We can all learn to have a growth mindset. World-renowned Stanford university psychologist Carol Dweck has spent years researching achievement and success. The bottom line is that people with a growth mindset, approach problems in a ‘can do’ way and learn from their mistakes. People with a fixed mindset believe when they have failed, they will be doomed to failure in the future. They are also far less likely to try new things, they believe in the power of natural talent and abilities and tend to blame others when things go wrong.
Without knowing it I was fully supporting Dweck’s theory with my own hiring practices as CFO. I would always hire for attitude rather than skill. If a person showed the right – can do, willing to challenge, willing to adapt and learn attitude – I would rather hire them than someone far more qualified from a skills perspective. This is because my belief was that I could train the skills. I would always look for someone with a 50-60% fit from a skills perspective, with loads of eagerness and the right attitude. This process always served me extremely well, especially in creating high performing teams.
Our mindset can be holding us back from growing and developing.If we have a fixed mindset we might believe that we can’t grow, change and move forward. In contrast people with a growth mindset see problems as a challenge and an opportunity to learn. Have you met people in your office always looking back to find out who was to blame; engaging all their energy in trying to find out who did it wrong? Our energy is better spent looking forward, towards the solution and how we can improve things next time. Unless the past helps you to understand the future there is no point in looking to the past.
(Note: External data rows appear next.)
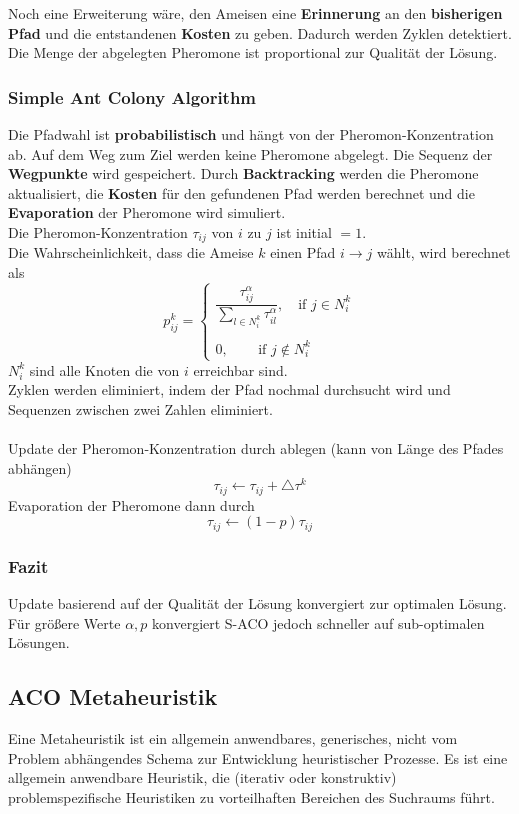 \documentclass[a4paper]{article}
\begin{document}
Noch eine Erweiterung wäre, den Ameisen eine \textbf{Erinnerung} an den\textbf{ bisherigen Pfad} und die entstandenen \textbf{Kosten} zu geben. Dadurch werden Zyklen detektiert. Die Menge der abgelegten Pheromone ist proportional zur Qualität der Lösung.

\subsubsection{Simple Ant Colony Algorithm}
Die Pfadwahl ist \textbf{probabilistisch} und hängt von der Pheromon-Konzentration ab. Auf dem Weg zum Ziel werden keine Pheromone abgelegt. Die Sequenz der \textbf{Wegpunkte} wird gespeichert. Durch \textbf{Backtracking} werden die Pheromone aktualisiert, die \textbf{Kosten} für den gefundenen Pfad werden berechnet und die \textbf{Evaporation} der Pheromone wird simuliert.\\

Die Pheromon-Konzentration $\tau_{ij}$ von $i$ zu $j$ ist initial $= 1$.\\
Die Wahrscheinlichkeit, dass die Ameise $k$ einen Pfad $i\rightarrow j$ wählt, wird berechnet als
$$p_{ij}^k = \left\{
\begin{matrix}
\dfrac{\tau_{ij}^\alpha}{\sum_{l \in N_i^k}\tau_{il}^\alpha}, \ \ \ \text{ if } j \in N_i^k\\\\
0, \ \ \ \ \ \ \ \ \text{ if } j\notin N_i^k
\end{matrix}
\right.$$
$N_i^k$ sind alle Knoten die von $i$ erreichbar sind.\\

Zyklen werden eliminiert, indem der Pfad nochmal durchsucht wird und Sequenzen zwischen zwei Zahlen eliminiert.\\
\\
Update der Pheromon-Konzentration durch ablegen (kann von Länge des Pfades abhängen)
$$\tau_{ij} \leftarrow \tau_{ij}+\triangle\tau^k$$ 
Evaporation der Pheromone dann durch
$$\tau_{ij} \leftarrow (1-p)\tau_{ij}$$ 

\subsubsection{Fazit}
Update basierend auf der Qualität der Lösung konvergiert zur optimalen Lösung. Für größere Werte $\alpha,p$ konvergiert S-ACO jedoch schneller auf sub-optimalen Lösungen.

 
\subsection{ACO Metaheuristik}
Eine Metaheuristik ist ein allgemein anwendbares, generisches, nicht vom Problem abhängendes Schema zur Entwicklung heuristischer Prozesse. Es ist eine allgemein anwendbare Heuristik, die (iterativ oder konstruktiv) problemspezifische Heuristiken zu vorteilhaften Bereichen des Suchraums führt.\\
\end{document}
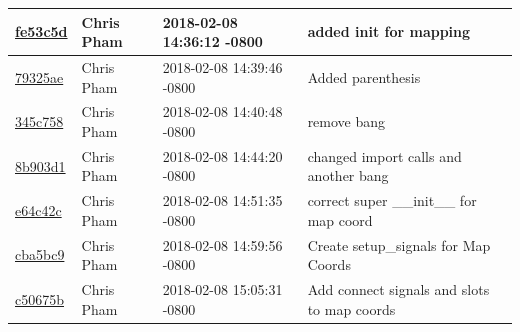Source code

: \begin{center}
\begin{tabular}{l l l l}
\href{https://github.com/OSURoboticsClub/Rover_2017_2018/commit/fe53c5d5a73ac253acaef11fef448995f519cca8}{fe53c5d} & Chris Pham & 2018-02-08 14:36:12 -0800 &added init for mapping\\\hline
\href{https://github.com/OSURoboticsClub/Rover_2017_2018/commit/79325aefdf731ab4fcadc9dee58e3359e6c3b289}{79325ae} & Chris Pham & 2018-02-08 14:39:46 -0800 &Added parenthesis\\\hline
\href{https://github.com/OSURoboticsClub/Rover_2017_2018/commit/345c75886dfaf76865e56aedc130ec83f9dd8352}{345c758} & Chris Pham & 2018-02-08 14:40:48 -0800 &remove bang\\\hline
\href{https://github.com/OSURoboticsClub/Rover_2017_2018/commit/8b903d1299d30611ca22aaebc5267e874de4c004}{8b903d1} & Chris Pham & 2018-02-08 14:44:20 -0800 &changed import calls and another bang\\\hline
\href{https://github.com/OSURoboticsClub/Rover_2017_2018/commit/e64c42c45fa51556a9e4e2fba3f2e0450f75a134}{e64c42c} & Chris Pham & 2018-02-08 14:51:35 -0800 &correct super \_\_init\_\_ for map coord\\\hline
\href{https://github.com/OSURoboticsClub/Rover_2017_2018/commit/cba5bc9b39738a42df87b09cea98ffc9599b9617}{cba5bc9} & Chris Pham & 2018-02-08 14:59:56 -0800 &Create setup\_signals for Map Coords\\\hline
\href{https://github.com/OSURoboticsClub/Rover_2017_2018/commit/c50675b30154dfe9d87e9b7e2cb8d02caafc7397}{c50675b} & Chris Pham & 2018-02-08 15:05:31 -0800 &Add connect signals and slots to map coords\\\hline
\end{tabular}
\end{center}
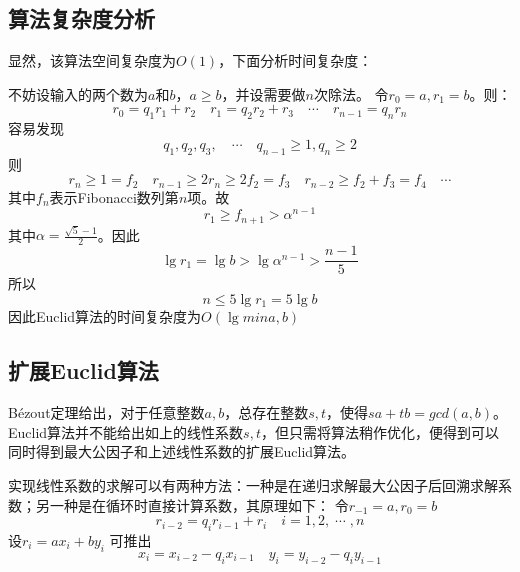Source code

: \documentclass[11pt]{ctexart}
\begin{document}
\subsection{算法复杂度分析}
显然，该算法空间复杂度为$O(1)$，下面分析时间复杂度：

不妨设输入的两个数为$a$和$b$，$a\geqslant b$，并设需要做$n$次除法。
令$r_0 = a, r_1 = b$。则：
$$r_0 = q_1r_1 + r_2\quad r_1 = q_2r_2 + r_3 \quad \cdots \quad r_{n - 1} = q_nr_n $$
容易发现$$q_1, q_2, q_3,\quad \cdots \quad q_{n - 1} \geqslant 1, q_n \geqslant 2$$
则
$$r_n \geqslant 1 = f_2 \quad r_{n - 1} \geqslant 2r_n \geqslant 2f_2 = f_3 \quad r_{n-2} \geqslant f_2 + f_3 = f_4\quad \cdots$$
其中$f_n$表示Fibonacci数列第$n$项。故
$$r_1 \geqslant f_{n + 1} > \alpha^{n - 1}$$
其中$\alpha = \frac{\sqrt{5} - 1}{2}$。因此
$$\lg r_1 = \lg b > \lg \alpha^{n - 1} > \frac{n - 1}{5}$$
所以
$$n \leqslant 5\lg r_1 = 5\lg b$$
因此Euclid算法的时间复杂度为$O(\lg min{a, b})$

\subsection{扩展Euclid算法}
B\'ezout定理给出，对于任意整数$a, b$，总存在整数$s, t$，使得$sa + tb = gcd(a, b)$。Euclid算法并不能给出如上的线性系数$s, t$，但只需将算法稍作优化，便得到可以同时得到最大公因子和上述线性系数的扩展Euclid算法。

实现线性系数的求解可以有两种方法：一种是在递归求解最大公因子后回溯求解系数；另一种是在循环时直接计算系数，其原理如下：
令$r_{-1} = a, r_0 = b$
$$r_{i - 2} = q_i r_{i - 1} + r_i\quad i = 1, 2, \; \cdots \;,n$$
设$r_i = a x_i + b y_i$
可推出
$$x_i = x_{i - 2} - q_i x_{i - 1} \quad y_i = y_{i - 2} - q_i y_{i - 1}$$
\end{document}
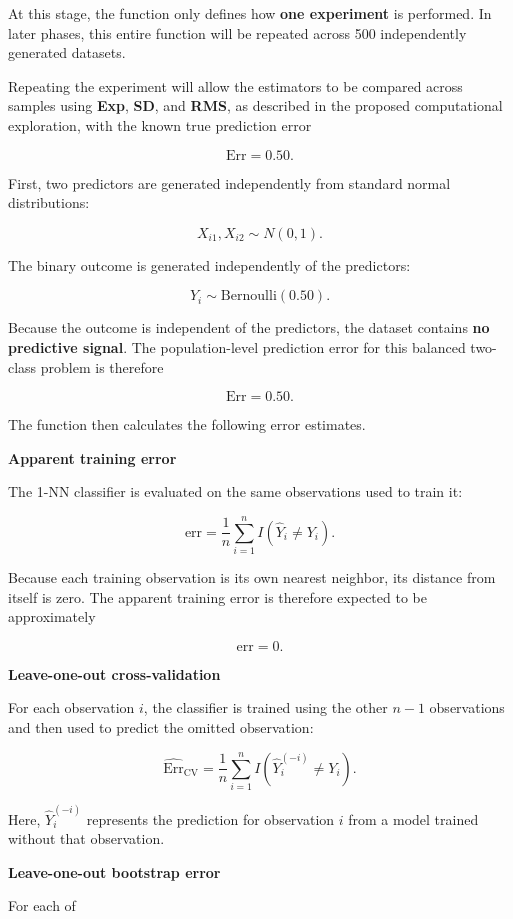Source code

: \documentclass[
  letterpaper,
  DIV=11,
  numbers=noendperiod]{scrreprt}
\begin{document}
At this stage, the function only defines how \textbf{one experiment} is
performed. In later phases, this entire function will be repeated across
500 independently generated datasets.

Repeating the experiment will allow the estimators to be compared across
samples using \textbf{Exp}, \textbf{SD}, and \textbf{RMS}, as described
in the proposed computational exploration, with the known true
prediction error

\[
\mathrm{Err}=0.50.
\]

First, two predictors are generated independently from standard normal
distributions:

\[
X_{i1},X_{i2}\sim N(0,1).
\]

The binary outcome is generated independently of the predictors:

\[
Y_i\sim\mathrm{Bernoulli}(0.50).
\]

Because the outcome is independent of the predictors, the dataset
contains \textbf{no predictive signal}. The population-level prediction
error for this balanced two-class problem is therefore

\[
\mathrm{Err}=0.50.
\]

The function then calculates the following error estimates.

\textbf{Apparent training error}

The 1-NN classifier is evaluated on the same observations used to train
it:

\[
\mathrm{err}
=
\frac{1}{n}
\sum_{i=1}^{n}
I(\widehat{Y}_i\neq Y_i).
\]

Because each training observation is its own nearest neighbor, its
distance from itself is zero. The apparent training error is therefore
expected to be approximately

\[
\mathrm{err}=0.
\]

\textbf{Leave-one-out cross-validation}

For each observation \(i\), the classifier is trained using the other
\(n-1\) observations and then used to predict the omitted observation:

\[
\widehat{\mathrm{Err}}_{\mathrm{CV}}
=
\frac{1}{n}
\sum_{i=1}^{n}
I(\widehat{Y}_i^{(-i)}\neq Y_i).
\]

Here, \(\widehat{Y}_i^{(-i)}\) represents the prediction for observation
\(i\) from a model trained without that observation.

\textbf{Leave-one-out bootstrap error}

For each of
\end{document}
Teaching and adopting a growth mindset can increase productivity and motivation. A few months ago, I attended an evening event at the Islington Impact Hub where Sacha Romanovitch, the CEO of Grant Thornton London, presented on ‘The crisis of trust is a crisis of leadership – Town Halls for Change Leadership event’. What stayed with me after the event was her view on how we always like to label things as black and white. However, in her view the answer is somewhere in the grey in-between. Since that evening, I always consciously try to look for the variations in-between, that could give a better answer. I prefer to believe that we can all change our mindset, what we need is to see the choices we are making clearly (as opposed to being on unconscious auto pilot) and then we can make an informed choice.
‘Feel the fear and do it anyway’ – Susan Jeffers.
Think about your mindset in the last week. Has it been filled with positivity, embracing change and continuously committing to your own development to grow or has it been of the more fixed variety where you are too afraid to fail, avoiding the unknown. Make a conscious choice. We can all change – small incremental daily change is far better than a giant leap into the unknown all at once. Our bodies do it so perfectly – aging just a little every day, to have a big impact over time.